Depuis 1930, on y surprend des rires naïfs, dégagés de toutes convenances, comme si, soudain, on avait oublié les contingences et les oukases de la société pour laisser libre cours à une candeur, comme si les cieux se rapprochant leur redonnaient cette innocence que la terre n’aime guère.
On en oublierait presque les longs cortèges de l’histoire, des noms à vous faire réveiller la nuit en d’autres lieux, mais qui, étrangement, nous laissent presque indifférents : Luchino Visconti a passé son enfance à Cernobbio, où on lui a consacré un petit musée. C’est sans doute dans les eaux sombres du lac, le reflet moiré des villas, l’ennui provincial qu’il trouva cette fascination pour l’interdit, le mal, les transgressions.
Quelques scènes de Rocco et ses frères (1960) furent tournées dans le coin : Annie Girardot et Renato Salvatori marchent ensemble dans le charmant village de Bellagio. On se sent aspiré dans ces scènes en noir et blanc, insolemment illégitime, comme ces nombreux couples qui s’effacent dans la nuit.

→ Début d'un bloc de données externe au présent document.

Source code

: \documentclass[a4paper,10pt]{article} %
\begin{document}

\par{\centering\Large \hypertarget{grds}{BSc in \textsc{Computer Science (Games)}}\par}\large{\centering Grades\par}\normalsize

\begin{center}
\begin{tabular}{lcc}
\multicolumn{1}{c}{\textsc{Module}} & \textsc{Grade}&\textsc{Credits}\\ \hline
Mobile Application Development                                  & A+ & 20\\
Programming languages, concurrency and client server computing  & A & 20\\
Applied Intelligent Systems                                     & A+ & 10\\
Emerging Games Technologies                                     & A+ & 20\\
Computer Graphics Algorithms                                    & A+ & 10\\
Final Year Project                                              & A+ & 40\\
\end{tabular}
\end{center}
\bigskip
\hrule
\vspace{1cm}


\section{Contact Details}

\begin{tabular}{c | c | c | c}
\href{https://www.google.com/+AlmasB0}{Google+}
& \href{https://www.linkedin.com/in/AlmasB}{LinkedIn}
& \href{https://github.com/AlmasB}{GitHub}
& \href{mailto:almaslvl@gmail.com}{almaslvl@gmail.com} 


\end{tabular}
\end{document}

D’autres films non sans toupet s’appuyèrent sur ce site incantatoire : à la Villa Erba, Ocean’s Twelve (2004), ou encore, si vous préférez, la publicité Nespresso avec Jean Dujardin et George Clooney (2014).
Ce dernier possède, non loin de là, la magnifique Villa Oleandra qu’il acheta à la famille Heinz pour quelques millions… En fait, le lac reste lui aussi impavide, c’est la leçon qu’il tente de nous donner. « Tout est noble et tendre, tout parle d’amour, rien ne rappelle les laideurs de la civilisation. » Voici donc ce qu’inspirait le lac de Côme à Stendhal, dans La Chartreuse de Parme.
Et par là même, on se sent presque convoqué par cette simplicité sublime, ce bonheur grave, la naïveté interrogative du héros, Fabrice Del Dongo. Du coup, l’élégance semble une heureuse alternative à cette excellence dont on nous a rebattu les oreilles. Elle apparaissait comme surhumaine, crissante dans son stress exacerbé.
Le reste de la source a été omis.